Les perspectives de légitimation de la puissance japonaise
Si la situation stratégique de la Chine, sur son flanc occidental, est considérée à Pékin comme très préoccupante, l'émergence sans grand complexe d'une puissance japonaise qui  à sa mesure  accepte de jouer un rôle « militaire » très au-delà de ses frontières a de quoi l'inquiéter tout autant. Le Premier ministre Koizumi a en effet immédiatement réaffirmé la nécessité pour le Japon de soutenir très clairement  y compris par un engagement militaire dans les limites de la Constitution  son allié américain. La Diète a adopté à la fin du mois d'octobre une loi provisoire reconductible, élargissant le périmètre de « l'environnement régional de sécurité » de l'archipel auquel l'alliance nippo-américaine pouvait s'appliquer. Il est vrai que le Japon se trouve dans la situation totalement inédite  comme l'avait été l'OTAN sur le versant européen  d'avoir à participer à la défense des Etats-Unis attaqués sur leur sol, alors que toute la réflexion stratégique issue de la guerre froide envisageait la situation inverse.
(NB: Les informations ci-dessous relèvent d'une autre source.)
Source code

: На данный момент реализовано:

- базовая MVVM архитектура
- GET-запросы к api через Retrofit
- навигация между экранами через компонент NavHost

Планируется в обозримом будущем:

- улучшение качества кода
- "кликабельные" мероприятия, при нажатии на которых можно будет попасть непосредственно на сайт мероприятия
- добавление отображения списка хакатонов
Concrètement, le Japon a décidé d'autoriser l'envoi dans l'Océan indien de patrouilleurs et d'un avion de transport C 130. Au lendemain des attentats, le porte-avions américain Kitty Hawk quittant la base de Yokosuka avait été très symboliquement escorté par quatre patrouilleurs des Forces d'Auto-défense (FAD). Plus significatif encore, ces manifestations de « soutien militaire » ont été fortement et très positivement médiatisées.
Le Japon pourrait donc voir le rayon d'action et le niveau d'intervention de ses Forces « d'Auto-défense » étendu bien au-delà de toutes les actions précédemment menées par Tokyo dans le cadre des opérations de maintien de la paix de l'ONU. Plus préoccupant encore pour Pékin, l'argument habituel de la dénonciation du « militarisme nippon » s'avère beaucoup plus difficile à manier dans les circonstances actuelles. Certaines critiques ont été proférées contre « les militaristes japonais d'extrême droite qui se sont emparés du prétexte des attentats pour modifier la législation » ou pour souligner qu' « un rôle plus important du Japon sera à la source de difficultés sans fin pour la Chine et l'Asie » mais ces critiques n'ont pas été reprises massivement dans la presse chinoise officielle (39). En revanche, Jiang Zemin a souligné la « vigilance » de la Chine en la matière en déclarant à Koizumi que, si un rôle accru des FAD pouvait être compris dans les circonstances actuelles, le Japon devait « faire preuve de modération et tenir compte de la sensibilité » de ses voisins asiatiques (40).
Par ailleurs, outre un rôle de soutien économique traditionnel (41), le Japon a également joué un rôle politique non négligeable dans le processus de constitution de la coalition antiterroriste, notamment auprès des pays arabes et de l'Iran, amorçant ainsi un renforcement toujours combattu par Pékin de sa stature sur la scène internationale. Sur le front des images, alors que, avant le sommet de l'APEC érigé en dépit des circonstances en grand-messe à la gloire de la nouvelle puissance chinoise, les seuls contacts internationaux directs du président chinois se limitaient à la réception d'une délégation pakistanaise, le Premier ministre japonais s'entretenait très rapidement à Washington avec le président Bush, à qui il réaffirmait la volonté du Japon de « remplir ses responsabilités en tant qu'allié et en tant que membre de la communauté internationale », moyen de réaffirmer la priorité du partenariat nippo-américain qui avait pu un temps apparaître comme menacée par les attentions accordées à Pékin (42).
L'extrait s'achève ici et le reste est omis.